━━━━━ DATA IN THIS EXERCISE ━━━━━

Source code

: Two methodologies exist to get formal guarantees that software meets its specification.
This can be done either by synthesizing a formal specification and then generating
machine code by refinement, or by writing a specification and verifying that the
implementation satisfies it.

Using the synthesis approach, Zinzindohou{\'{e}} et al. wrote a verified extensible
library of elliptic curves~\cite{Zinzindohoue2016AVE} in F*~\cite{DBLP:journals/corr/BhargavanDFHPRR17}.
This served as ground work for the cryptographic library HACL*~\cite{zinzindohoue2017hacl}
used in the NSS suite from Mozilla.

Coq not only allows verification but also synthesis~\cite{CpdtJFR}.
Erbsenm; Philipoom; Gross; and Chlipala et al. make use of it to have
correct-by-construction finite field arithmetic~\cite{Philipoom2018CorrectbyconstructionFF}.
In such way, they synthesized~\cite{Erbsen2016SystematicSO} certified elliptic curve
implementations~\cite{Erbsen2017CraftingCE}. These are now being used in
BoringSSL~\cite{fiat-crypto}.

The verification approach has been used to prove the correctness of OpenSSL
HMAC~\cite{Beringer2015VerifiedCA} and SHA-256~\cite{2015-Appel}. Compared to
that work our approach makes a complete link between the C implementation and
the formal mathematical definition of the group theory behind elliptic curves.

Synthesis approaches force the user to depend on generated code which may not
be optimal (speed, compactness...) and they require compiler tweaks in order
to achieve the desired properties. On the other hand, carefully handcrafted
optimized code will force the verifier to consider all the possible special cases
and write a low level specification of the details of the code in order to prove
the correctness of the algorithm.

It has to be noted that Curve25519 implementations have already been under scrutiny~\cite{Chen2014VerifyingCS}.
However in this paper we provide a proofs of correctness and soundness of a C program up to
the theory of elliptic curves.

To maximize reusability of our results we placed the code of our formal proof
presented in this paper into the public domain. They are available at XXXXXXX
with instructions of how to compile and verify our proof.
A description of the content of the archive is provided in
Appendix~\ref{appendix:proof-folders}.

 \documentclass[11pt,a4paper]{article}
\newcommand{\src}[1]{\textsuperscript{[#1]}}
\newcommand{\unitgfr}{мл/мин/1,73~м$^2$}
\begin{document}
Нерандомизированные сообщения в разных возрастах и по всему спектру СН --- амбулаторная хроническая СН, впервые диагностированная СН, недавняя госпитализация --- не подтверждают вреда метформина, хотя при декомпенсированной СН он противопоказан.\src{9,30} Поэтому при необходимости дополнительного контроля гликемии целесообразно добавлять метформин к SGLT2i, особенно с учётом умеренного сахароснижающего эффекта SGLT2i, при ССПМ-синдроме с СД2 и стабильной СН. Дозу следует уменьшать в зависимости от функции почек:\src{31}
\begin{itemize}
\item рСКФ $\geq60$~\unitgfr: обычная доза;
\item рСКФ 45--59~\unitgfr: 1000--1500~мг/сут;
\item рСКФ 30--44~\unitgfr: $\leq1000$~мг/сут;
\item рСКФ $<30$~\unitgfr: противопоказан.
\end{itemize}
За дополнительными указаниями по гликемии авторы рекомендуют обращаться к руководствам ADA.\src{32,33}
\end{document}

━━━━━

Everything from the line with "optimized code will" to the last line of the data is what to return, word for word; leave out the rest.

optimized code will force the verifier to consider all the possible special cases
and write a low level specification of the details of the code in order to prove
the correctness of the algorithm.

It has to be noted that Curve25519 implementations have already been under scrutiny~\cite{Chen2014VerifyingCS}.
However in this paper we provide a proofs of correctness and soundness of a C program up to
the theory of elliptic curves.

To maximize reusability of our results we placed the code of our formal proof
presented in this paper into the public domain. They are available at XXXXXXX
with instructions of how to compile and verify our proof.
A description of the content of the archive is provided in
Appendix~\ref{appendix:proof-folders}.

 \documentclass[11pt,a4paper]{article}
\newcommand{\src}[1]{\textsuperscript{[#1]}}
\newcommand{\unitgfr}{мл/мин/1,73~м$^2$}
\begin{document}
Нерандомизированные сообщения в разных возрастах и по всему спектру СН --- амбулаторная хроническая СН, впервые диагностированная СН, недавняя госпитализация --- не подтверждают вреда метформина, хотя при декомпенсированной СН он противопоказан.\src{9,30} Поэтому при необходимости дополнительного контроля гликемии целесообразно добавлять метформин к SGLT2i, особенно с учётом умеренного сахароснижающего эффекта SGLT2i, при ССПМ-синдроме с СД2 и стабильной СН. Дозу следует уменьшать в зависимости от функции почек:\src{31}
\begin{itemize}
\item рСКФ $\geq60$~\unitgfr: обычная доза;
\item рСКФ 45--59~\unitgfr: 1000--1500~мг/сут;
\item рСКФ 30--44~\unitgfr: $\leq1000$~мг/сут;
\item рСКФ $<30$~\unitgfr: противопоказан.
\end{itemize}
За дополнительными указаниями по гликемии авторы рекомендуют обращаться к руководствам ADA.\src{32,33}
\end{document}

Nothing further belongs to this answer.